Corridor for elephants: Search for sustainable solution to human-elephant conflict (India)

Author(s)

Anand Kumar, The Economic Times

Date Published

“Kanneer Anjali” scream posters and banners in the picturesque little
town of Madukkarai in Coimbatore district in western Tamil Nadu.
Loosely translated from Tamil, this means “a tearful farewell”.

“Kattaiyan aka Madukkarai Maharaj, we thought you would leave our
woods, but we did not think you would leave this earth. We will always
live with your memory.”

This message is by the residents of Madukkarai, who are mourning a
20-year-old wild bull elephant that died following its capture by the
Tamil Nadu Forest Department officials on June 19.

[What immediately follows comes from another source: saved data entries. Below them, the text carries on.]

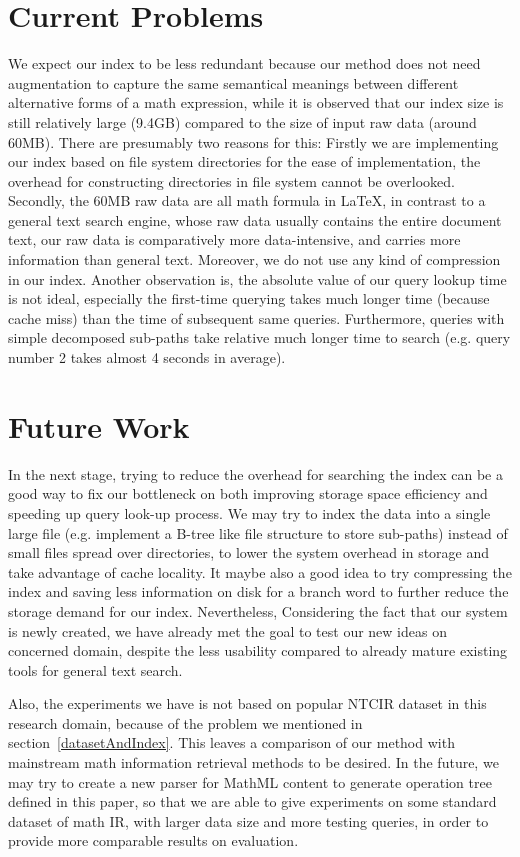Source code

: \section{Current Problems}
We expect our index to be less redundant because our method does not need augmentation to capture the same semantical meanings between different alternative forms of a math expression,
while it is observed that our index size is still relatively large (9.4GB) compared to the size of input raw data (around 60MB).
There are presumably two reasons for this: 
Firstly we are implementing our index based on file system directories for the ease of implementation, the overhead for constructing directories in file system cannot be overlooked. 
Secondly, the 60MB raw data are all math formula in \LaTeX,	in contrast to a general text search engine, whose raw data usually contains the entire document text, our raw data is comparatively more data-intensive, and carries more information than general text. 
Moreover, we do not use any kind of compression in our index.
Another observation is, the absolute value of our query lookup time is not ideal, especially
the first-time querying takes much longer time (because cache miss) than the time of subsequent same queries. 
Furthermore, queries with simple decomposed sub-paths take relative much longer time to search (e.g. query number 2 takes almost 4 seconds in average). 

\section{Future Work}
In the next stage, trying to reduce the overhead for searching the index can be a good way to fix our bottleneck on both improving storage space efficiency and speeding up query look-up process. 
We may try to index the data into a single large file (e.g. implement a B-tree like file structure to store sub-paths) instead of small files spread over directories, to lower the system overhead in storage and take advantage of cache locality. 
It maybe also a good idea to try compressing the index and saving less information on disk for a branch word to further reduce the storage demand for our index.
Nevertheless, Considering the fact that our system is newly created, we have already met the goal to test our new ideas on concerned domain, despite the less usability compared to already mature existing tools for general text search.

Also, the experiments we have is not based on popular NTCIR dataset in this research domain, because of the problem we mentioned in section~\ref{datasetAndIndex}. 
This leaves a comparison of our method with mainstream math information retrieval methods to be desired.  
In the future, we may try to create a new parser for MathML content to generate operation tree defined in this paper, so that we are able to give experiments on some standard dataset of math IR, with larger data size and more testing queries, in order to provide more comparable results on evaluation.

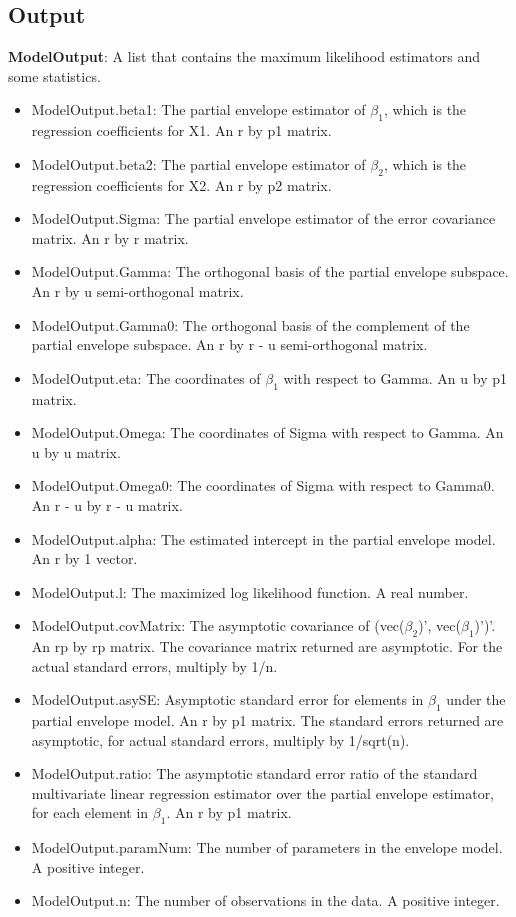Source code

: \documentclass[a4paper,11pt,openany]{memoir}
\begin{document}
\subsection*{Output}

\begin{par}
\textbf{ModelOutput}: A list that contains the maximum likelihood estimators and some statistics.
\end{par} \vspace{1em}
\begin{itemize}
\setlength{\itemsep}{-1ex}
   \item ModelOutput.beta1: The partial envelope estimator of $\beta_1$, which is the regression coefficients for X1. An r by p1 matrix.
   \item ModelOutput.beta2: The partial envelope estimator of $\beta_2$, which is the regression coefficients for X2. An r by p2 matrix.
   \item ModelOutput.Sigma: The partial envelope estimator of the error covariance matrix.  An r by r matrix.
   \item ModelOutput.Gamma: The orthogonal basis of the partial envelope subspace. An r by u semi-orthogonal matrix.
   \item ModelOutput.Gamma0: The orthogonal basis of the complement of the partial envelope subspace.  An r by r - u semi-orthogonal matrix.
   \item ModelOutput.eta: The coordinates of $\beta_1$ with respect to Gamma. An u by p1 matrix.
   \item ModelOutput.Omega: The coordinates of Sigma with respect to Gamma. An u by u matrix.
   \item ModelOutput.Omega0: The coordinates of Sigma with respect to Gamma0. An r - u by r - u matrix.
   \item ModelOutput.alpha: The estimated intercept in the partial envelope model.  An r by 1 vector.
   \item ModelOutput.l: The maximized log likelihood function.  A real number.
   \item ModelOutput.covMatrix: The asymptotic covariance of (vec($\beta_2$)', vec($\beta_1$)')'.  An rp by rp matrix.  The covariance matrix returned are asymptotic.  For the actual standard errors, multiply by 1/n.
   \item ModelOutput.asySE: Asymptotic standard error for elements in $\beta_1$ under the partial envelope model.  An r by p1 matrix.  The standard errors returned are asymptotic, for actual standard errors, multiply by 1/sqrt(n).
   \item ModelOutput.ratio: The asymptotic standard error ratio of the standard multivariate linear regression estimator over the partial envelope estimator, for each element in $\beta_1$.  An r by p1 matrix.
   \item ModelOutput.paramNum: The number of parameters in the envelope model.  A positive integer.
   \item ModelOutput.n: The number of observations in the data.  A positive integer.
\end{itemize}
\end{document}
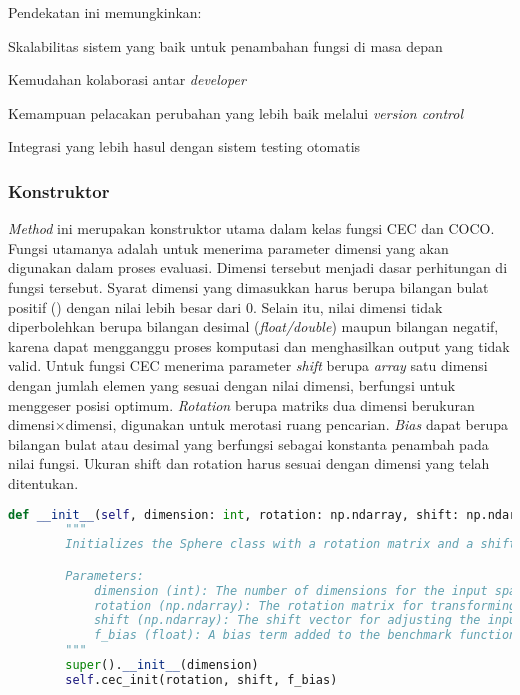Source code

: Pendekatan ini memungkinkan:
\begin{packed_enum}
	\item Skalabilitas sistem yang baik untuk penambahan fungsi di masa depan
	\item Kemudahan kolaborasi antar \textit{developer} 
	\item Kemampuan pelacakan perubahan yang lebih baik melalui \textit{version control}
	\item Integrasi yang lebih hasul dengan sistem testing otomatis
\end{packed_enum}
\subsubsection{Konstruktor}
\textit{Method} ini merupakan konstruktor utama dalam kelas fungsi CEC dan COCO. Fungsi utamanya adalah untuk menerima parameter dimensi yang akan digunakan dalam proses evaluasi. Dimensi tersebut menjadi dasar perhitungan di fungsi tersebut. Syarat dimensi yang dimasukkan harus berupa bilangan bulat positif () dengan nilai lebih besar dari 0. Selain itu, nilai dimensi tidak diperbolehkan berupa bilangan desimal (\textit{float/double}) maupun bilangan negatif, karena dapat mengganggu proses komputasi dan menghasilkan output yang tidak valid. Untuk fungsi CEC menerima parameter \textit{shift} berupa \textit{array} satu dimensi dengan jumlah elemen yang sesuai dengan nilai dimensi, berfungsi untuk menggeser posisi optimum. \textit{Rotation} berupa matriks dua dimensi berukuran dimensi$\times$dimensi, digunakan untuk merotasi ruang pencarian. \textit{Bias} dapat berupa bilangan bulat atau desimal yang berfungsi sebagai konstanta penambah pada nilai fungsi. Ukuran shift dan rotation harus sesuai dengan dimensi yang telah ditentukan.
\begin{lstlisting}[language=Python, caption=kontruktor kelas fungsi CEC, label=lst:init_cec]
    def __init__(self, dimension: int, rotation: np.ndarray, shift: np.ndarray, f_bias: float = 0) -> None:
        """
        Initializes the Sphere class with a rotation matrix and a shift vector.

        Parameters:
            dimension (int): The number of dimensions for the input space. Must be a positive integer.
            rotation (np.ndarray): The rotation matrix for transforming the input vector.
            shift (np.ndarray): The shift vector for adjusting the input vector.
            f_bias (float): A bias term added to the benchmark function's output. Defaults to 0.
        """
        super().__init__(dimension)
        self.cec_init(rotation, shift, f_bias)
\end{lstlisting}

The elephant had strayed into Madukkarai about eight months ago, in
search of food, damaging crops and destroying homes in its hunger, and
killing a Forest Department official who had tried to drive it back
into the forests.

The local people had named the elephant Kattaiyan (one who is like a
log; the burly one). The Forest Department officials nicknamed the
elephant Encounter and ordered its capture and translocation to the
Anamalai Reserve in early June.

A week-long chase followed — around 20 personnel from the Forest
Department, the police and other government officials along with four
kumki (temple) elephants tracked and finally captured a sedated
Kattaiyan, in an operation titled Mission Madukkarai Maharaj.

A day after its capture, Kattaiyan was found dead in its kraal in
Anamalai. Postmortem reports leaked to the press showed the cause of
death as a broken skull, alleging that the young elephant had
frantically beaten its head against the wooden poles of the kraal in a
bid to escape.

Activists alleged that Kattaiyan died from an overdose of anaesthesia.
Residents of Madukkarai, who had burst firecrackers and hurled stones
to scare away the hungry elephant from their fields and homes, are now
in tears.

“If we had known the Forest Department would kill the elephant, we
would never have made any demand for capturing it,” rues Saravana
Kumar, a resident of Madukkarai. “We thought the Forest Department
would take it away and let it loose in some other area but their
intention was to capture it and tame it into a kumki.

Even if they had let it loose in the forest, it would have survived,”
laments Kumar. Forest Department officials have refused to comment on
the botched operation that took the life of the wild elephant. But
wildlife activists are livid at, what they allege are, unscientific
methods being employed to resolve the recurring human-elephant
conflict in the 10 districts of Tamil Nadu that line the Western
Ghats.

A tale of two court cases

Two important cases relating to humanelephant conflict in the southern
state are being heard in courts, the outcome of which would show the
way for the Tamil Nadu government’s environmental policy.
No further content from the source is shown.